Das Flugzeug flog ohne Autopilot stabil. Weshalb musste der PF dann etwas unternehmen?


In der 787 gibt es keine Standby Anzeige für die Steig- bzw. Sinkgeschwindigkeit.
Fallen die grossen Bildschirme aus, muss mit Autopilot gesunken oder gestiegen werden....(so die Aussage eines Piloten im Cöckpit einer 787-9 von Etihad).
Wird das auch geübt?
Beitrag vom 09.10.2022 - 12:02 Uhr
@jumpfly
Pitch/Power bzw. Attitude ist die Basis jeder IFR Ausbildung und ein Basic, egal ob C172 oder B747. Dazu reicht bereits Wendezeiger mit Libelle und Vario. Das müssen auch die AirFrance Piloten durchlaufen haben und dennoch ließen sie sich von der Elektronik täuschen. Letztlich ist es ein Mangel an Erfahrung "händischen Fliegens". Es warnte die amerikanische Luftaufsichtsbehörde FAA: Piloten verlassen sich zu stark auf die Technik, verlernen das Fliegen und sind im Notfall überfordert. Die FAA hat ja damals auch empfohlen dies in den Flugbetrieb mit aufzunehmen.

Subject: Manual Flight Operations Proficiency Safo17007
Purpose: This SAFO encourages the development of training and line-operations policies which will ensure that proficiency in manual flight operations is developed and maintained for air carrier pilots.

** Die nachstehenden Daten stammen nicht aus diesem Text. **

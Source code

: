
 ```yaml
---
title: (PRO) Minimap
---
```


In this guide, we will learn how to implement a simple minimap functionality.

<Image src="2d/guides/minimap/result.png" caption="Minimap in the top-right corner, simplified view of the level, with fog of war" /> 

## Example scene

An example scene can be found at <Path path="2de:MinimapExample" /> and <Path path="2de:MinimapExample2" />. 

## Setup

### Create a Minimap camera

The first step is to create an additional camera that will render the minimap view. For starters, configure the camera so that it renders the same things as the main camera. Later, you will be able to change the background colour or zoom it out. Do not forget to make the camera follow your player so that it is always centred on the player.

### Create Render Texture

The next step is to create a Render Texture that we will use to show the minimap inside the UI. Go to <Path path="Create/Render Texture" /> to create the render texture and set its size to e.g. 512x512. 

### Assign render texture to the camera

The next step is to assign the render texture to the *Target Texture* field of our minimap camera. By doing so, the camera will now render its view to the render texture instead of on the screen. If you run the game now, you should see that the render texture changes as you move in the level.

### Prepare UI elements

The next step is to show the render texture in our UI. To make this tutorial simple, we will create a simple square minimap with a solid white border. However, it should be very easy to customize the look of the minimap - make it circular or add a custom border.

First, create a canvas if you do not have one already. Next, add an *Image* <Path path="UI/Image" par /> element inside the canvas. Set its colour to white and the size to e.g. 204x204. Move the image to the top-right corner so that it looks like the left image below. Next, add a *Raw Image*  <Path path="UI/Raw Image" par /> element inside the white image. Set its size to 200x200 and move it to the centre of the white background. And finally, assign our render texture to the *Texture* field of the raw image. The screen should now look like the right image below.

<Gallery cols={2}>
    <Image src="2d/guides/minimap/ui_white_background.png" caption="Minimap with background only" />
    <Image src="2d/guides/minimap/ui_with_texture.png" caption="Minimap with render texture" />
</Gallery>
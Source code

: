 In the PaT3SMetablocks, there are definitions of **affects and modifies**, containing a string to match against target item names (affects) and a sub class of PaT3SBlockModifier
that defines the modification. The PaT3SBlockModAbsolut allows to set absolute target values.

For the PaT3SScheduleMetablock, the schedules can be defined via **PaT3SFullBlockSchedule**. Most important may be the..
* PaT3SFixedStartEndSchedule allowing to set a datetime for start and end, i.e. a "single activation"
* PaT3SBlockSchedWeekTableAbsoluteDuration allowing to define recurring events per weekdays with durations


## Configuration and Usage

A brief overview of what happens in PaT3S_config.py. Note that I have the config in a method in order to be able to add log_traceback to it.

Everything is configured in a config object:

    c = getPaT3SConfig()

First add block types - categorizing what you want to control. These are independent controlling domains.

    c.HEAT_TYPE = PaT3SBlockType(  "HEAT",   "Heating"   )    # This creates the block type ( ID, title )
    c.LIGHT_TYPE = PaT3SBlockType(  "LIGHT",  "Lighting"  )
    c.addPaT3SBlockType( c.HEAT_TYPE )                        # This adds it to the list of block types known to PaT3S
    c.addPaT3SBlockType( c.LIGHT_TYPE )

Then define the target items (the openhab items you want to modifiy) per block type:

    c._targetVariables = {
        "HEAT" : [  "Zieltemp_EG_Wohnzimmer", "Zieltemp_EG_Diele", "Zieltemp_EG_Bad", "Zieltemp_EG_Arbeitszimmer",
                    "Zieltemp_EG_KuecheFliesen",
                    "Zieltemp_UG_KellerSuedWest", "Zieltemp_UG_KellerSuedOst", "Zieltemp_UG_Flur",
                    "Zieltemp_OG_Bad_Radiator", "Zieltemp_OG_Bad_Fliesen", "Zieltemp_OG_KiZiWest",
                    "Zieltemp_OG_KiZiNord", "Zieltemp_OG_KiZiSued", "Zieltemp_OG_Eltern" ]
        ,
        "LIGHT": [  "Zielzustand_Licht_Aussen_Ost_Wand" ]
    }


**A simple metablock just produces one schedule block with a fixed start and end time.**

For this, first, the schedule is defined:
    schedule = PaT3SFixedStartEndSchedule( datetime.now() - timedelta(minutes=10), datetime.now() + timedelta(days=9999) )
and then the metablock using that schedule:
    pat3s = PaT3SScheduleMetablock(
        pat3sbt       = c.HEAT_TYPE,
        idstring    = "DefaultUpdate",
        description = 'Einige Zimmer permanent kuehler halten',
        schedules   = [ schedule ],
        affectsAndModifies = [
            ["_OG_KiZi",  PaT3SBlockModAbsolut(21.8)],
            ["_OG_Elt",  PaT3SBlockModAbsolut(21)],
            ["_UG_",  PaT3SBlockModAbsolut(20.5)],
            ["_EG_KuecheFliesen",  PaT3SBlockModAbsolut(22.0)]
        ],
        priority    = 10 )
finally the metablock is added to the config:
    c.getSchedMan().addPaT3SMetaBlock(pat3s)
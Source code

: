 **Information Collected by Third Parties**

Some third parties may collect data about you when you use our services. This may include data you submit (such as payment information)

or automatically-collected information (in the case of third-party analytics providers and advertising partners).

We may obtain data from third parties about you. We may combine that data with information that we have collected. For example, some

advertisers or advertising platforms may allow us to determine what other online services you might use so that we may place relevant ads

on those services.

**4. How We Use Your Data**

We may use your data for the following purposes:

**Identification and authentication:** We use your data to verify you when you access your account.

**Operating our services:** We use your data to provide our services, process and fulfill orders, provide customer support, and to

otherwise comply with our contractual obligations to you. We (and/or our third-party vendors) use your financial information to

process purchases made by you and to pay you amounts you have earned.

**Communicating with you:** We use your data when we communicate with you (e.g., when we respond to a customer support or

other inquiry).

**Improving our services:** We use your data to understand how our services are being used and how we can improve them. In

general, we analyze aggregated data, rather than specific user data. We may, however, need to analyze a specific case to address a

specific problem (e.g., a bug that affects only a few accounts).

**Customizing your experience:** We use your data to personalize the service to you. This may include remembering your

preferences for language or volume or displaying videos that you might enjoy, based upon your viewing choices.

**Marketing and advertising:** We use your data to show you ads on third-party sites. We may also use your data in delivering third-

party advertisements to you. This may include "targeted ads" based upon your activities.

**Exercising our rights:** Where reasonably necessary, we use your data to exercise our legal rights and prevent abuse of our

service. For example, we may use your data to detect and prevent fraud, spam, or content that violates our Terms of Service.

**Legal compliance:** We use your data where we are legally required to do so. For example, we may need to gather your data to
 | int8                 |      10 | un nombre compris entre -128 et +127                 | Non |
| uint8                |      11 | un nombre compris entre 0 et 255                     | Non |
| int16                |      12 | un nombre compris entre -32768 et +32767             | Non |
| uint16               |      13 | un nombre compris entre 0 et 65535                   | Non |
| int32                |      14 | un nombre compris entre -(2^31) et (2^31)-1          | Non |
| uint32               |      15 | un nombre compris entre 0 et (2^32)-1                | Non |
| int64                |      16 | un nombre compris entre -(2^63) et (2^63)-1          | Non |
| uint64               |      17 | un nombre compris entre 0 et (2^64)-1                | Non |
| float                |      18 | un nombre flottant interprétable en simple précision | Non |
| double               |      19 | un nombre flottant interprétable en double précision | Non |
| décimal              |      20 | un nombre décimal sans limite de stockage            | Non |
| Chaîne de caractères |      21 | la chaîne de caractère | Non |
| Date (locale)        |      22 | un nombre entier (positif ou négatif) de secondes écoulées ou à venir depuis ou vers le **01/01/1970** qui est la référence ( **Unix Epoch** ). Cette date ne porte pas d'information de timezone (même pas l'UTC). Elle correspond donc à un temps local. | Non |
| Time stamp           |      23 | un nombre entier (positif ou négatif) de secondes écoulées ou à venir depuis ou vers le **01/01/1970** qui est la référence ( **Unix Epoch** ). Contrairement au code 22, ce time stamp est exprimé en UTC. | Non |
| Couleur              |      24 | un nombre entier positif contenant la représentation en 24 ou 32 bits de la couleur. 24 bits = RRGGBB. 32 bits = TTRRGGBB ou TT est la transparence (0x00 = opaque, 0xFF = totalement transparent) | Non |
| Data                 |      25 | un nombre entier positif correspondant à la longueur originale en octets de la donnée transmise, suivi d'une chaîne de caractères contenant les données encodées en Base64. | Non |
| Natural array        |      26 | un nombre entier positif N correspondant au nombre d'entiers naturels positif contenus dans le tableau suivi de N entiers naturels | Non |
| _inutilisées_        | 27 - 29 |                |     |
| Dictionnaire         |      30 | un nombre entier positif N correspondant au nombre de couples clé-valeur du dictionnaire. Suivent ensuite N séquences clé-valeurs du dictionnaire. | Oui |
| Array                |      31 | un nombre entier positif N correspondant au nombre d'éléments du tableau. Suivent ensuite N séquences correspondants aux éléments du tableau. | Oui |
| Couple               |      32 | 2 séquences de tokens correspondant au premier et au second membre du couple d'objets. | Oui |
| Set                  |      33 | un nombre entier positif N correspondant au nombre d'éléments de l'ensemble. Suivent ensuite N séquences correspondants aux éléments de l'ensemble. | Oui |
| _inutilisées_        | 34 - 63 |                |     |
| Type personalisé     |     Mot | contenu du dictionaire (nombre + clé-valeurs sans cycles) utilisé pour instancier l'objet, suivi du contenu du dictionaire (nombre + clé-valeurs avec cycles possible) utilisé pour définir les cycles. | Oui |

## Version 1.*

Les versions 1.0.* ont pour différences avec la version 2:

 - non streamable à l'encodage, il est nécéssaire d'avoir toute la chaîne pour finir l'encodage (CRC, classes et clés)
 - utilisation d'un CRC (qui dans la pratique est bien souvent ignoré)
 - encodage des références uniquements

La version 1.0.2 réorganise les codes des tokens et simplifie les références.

 https://www.faa.gov/other_visit/aviation_industry/airline_operators/airline_safety/safo/all_safos/media/2017/safo17007.pdf
Beitrag vom 07.10.2022 - 12:46 Uhr
Das Flugzeug im Reiseflug mit einer dermaßen hohen Pitch zu belasten und dabei über die maximal mögliche Flughöhe zu steigen ist nie eine gute Idee. Hier wurde simples pitch/power fliegen wie man es als PPL Schüler auf der Cessna 150 in Stunde 1 erklärt bekommt völlig über Bord geworfen und sich stupide auf eine Technik verlassen, die bei dem vorhandenen Fehler allerdings nicht verfügbar war. Ich kann mir nur schwer vorstellen wie es dazu kommen kann, dass 2 Piloten im Cockpit sitzen und es dennoch zu einer Situation kommt in welcher der PF es für sinnvoll erachtet zweistellig pitch up zu geben und der daneben sitzende Pilot nicht eingreift.